If this remark is true with regard to so many features of our public life, it is especially so with regard to prisons and prisoners. To use Miss Linda Gilbert's – the American Mrs. Fry's – words, "After a man has been confined to a felon's cell, Society loses all interest in and care for him." Provided be has "bread to eat, water to drink, and plenty of work to do," Society considers itself as having fulfilled all its duties towards him. From time to time, somebody acquainted with prisons starts an agitation against the bad state of our jails and lock-ups. Society recognizes that something ought to be done to remedy the evil. But the efforts of the reformers are broken by the inertia of the organized system; they have to fight against the widely-spread prejudices against all those who have fallen under the ban of the law; and soon they are left to themselves in their struggle against an immense evil. Such was the fate of John Howard, and of how many others? A few kindhearted and energetic men and women continue, of course, amidst the general indifference, to do their work of improving the condition of prisoners, or rather of mitigating the bad effects of prisons on their inmates. But, guided as they are merely by philanthropic feeling, they seldom venture to criticize the principles of penal institutions; still less do they search for the causes which every year bring millions of human beings within the enclosure of prison walls. They try to mitigate the evil; they seldom attempt to grapple with it at its source.

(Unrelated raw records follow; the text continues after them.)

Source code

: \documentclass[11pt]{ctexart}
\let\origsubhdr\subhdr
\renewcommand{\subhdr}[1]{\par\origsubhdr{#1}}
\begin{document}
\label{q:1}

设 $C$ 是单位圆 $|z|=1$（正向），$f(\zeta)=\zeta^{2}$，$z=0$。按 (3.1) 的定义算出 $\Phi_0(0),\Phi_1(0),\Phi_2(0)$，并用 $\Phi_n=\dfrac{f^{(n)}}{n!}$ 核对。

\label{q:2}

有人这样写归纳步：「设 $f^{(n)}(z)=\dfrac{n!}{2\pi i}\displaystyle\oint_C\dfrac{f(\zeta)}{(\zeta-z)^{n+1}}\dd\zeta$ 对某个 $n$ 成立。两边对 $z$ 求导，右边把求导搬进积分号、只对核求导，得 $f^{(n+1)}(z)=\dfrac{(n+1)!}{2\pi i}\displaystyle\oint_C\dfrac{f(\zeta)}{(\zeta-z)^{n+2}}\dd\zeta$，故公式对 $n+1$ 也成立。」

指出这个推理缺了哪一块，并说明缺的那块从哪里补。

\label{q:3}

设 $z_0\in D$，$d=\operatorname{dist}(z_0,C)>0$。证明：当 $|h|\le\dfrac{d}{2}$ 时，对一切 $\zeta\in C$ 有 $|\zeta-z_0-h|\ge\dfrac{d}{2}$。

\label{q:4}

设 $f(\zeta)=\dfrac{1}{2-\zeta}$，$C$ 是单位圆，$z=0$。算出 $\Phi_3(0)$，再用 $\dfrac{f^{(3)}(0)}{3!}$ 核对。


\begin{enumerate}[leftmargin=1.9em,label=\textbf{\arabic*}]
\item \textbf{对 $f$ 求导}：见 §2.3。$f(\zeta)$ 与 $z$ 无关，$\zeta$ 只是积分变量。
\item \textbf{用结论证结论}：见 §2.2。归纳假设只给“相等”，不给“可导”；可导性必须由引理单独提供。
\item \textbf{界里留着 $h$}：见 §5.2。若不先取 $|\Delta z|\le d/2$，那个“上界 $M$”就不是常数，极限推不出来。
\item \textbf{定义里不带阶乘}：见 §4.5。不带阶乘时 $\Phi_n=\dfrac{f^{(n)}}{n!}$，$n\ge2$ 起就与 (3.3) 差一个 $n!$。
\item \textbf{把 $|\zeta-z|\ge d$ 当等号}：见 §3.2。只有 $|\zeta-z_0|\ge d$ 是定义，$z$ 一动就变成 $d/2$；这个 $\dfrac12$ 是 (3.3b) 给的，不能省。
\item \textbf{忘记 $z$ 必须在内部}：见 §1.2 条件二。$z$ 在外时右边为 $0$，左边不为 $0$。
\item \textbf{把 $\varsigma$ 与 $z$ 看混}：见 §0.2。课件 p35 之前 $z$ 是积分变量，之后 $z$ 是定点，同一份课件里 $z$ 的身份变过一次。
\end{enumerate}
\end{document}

Every year something like a hundred thousand men, women, and children are locked up in the jails of Great Britain alone – very nearly one million in those of the whole of Europe. Nearly 1,200,000£ of public money are spent every year, in this country alone, for convict and local prisons; very nearly ten millions in Europe – not to speak of the expenses involved by the maintenance of the huge machinery which supplies prisons with inmates. But, apart from a few philanthropists and professional men, who cares about the results achieved at so heavy an expenditure? Are our prisons worth the enormous outlay in human labour yearly devoted to them? Do they Guarantee Society against the recurrence of the evils which they are supposed to combat?

Having had in my life several opportunities of giving more than a passing attention to these great questions, I have thought that it would be useful to put together the observations which I have been enabled to make on prisons and the reflections they have suggested.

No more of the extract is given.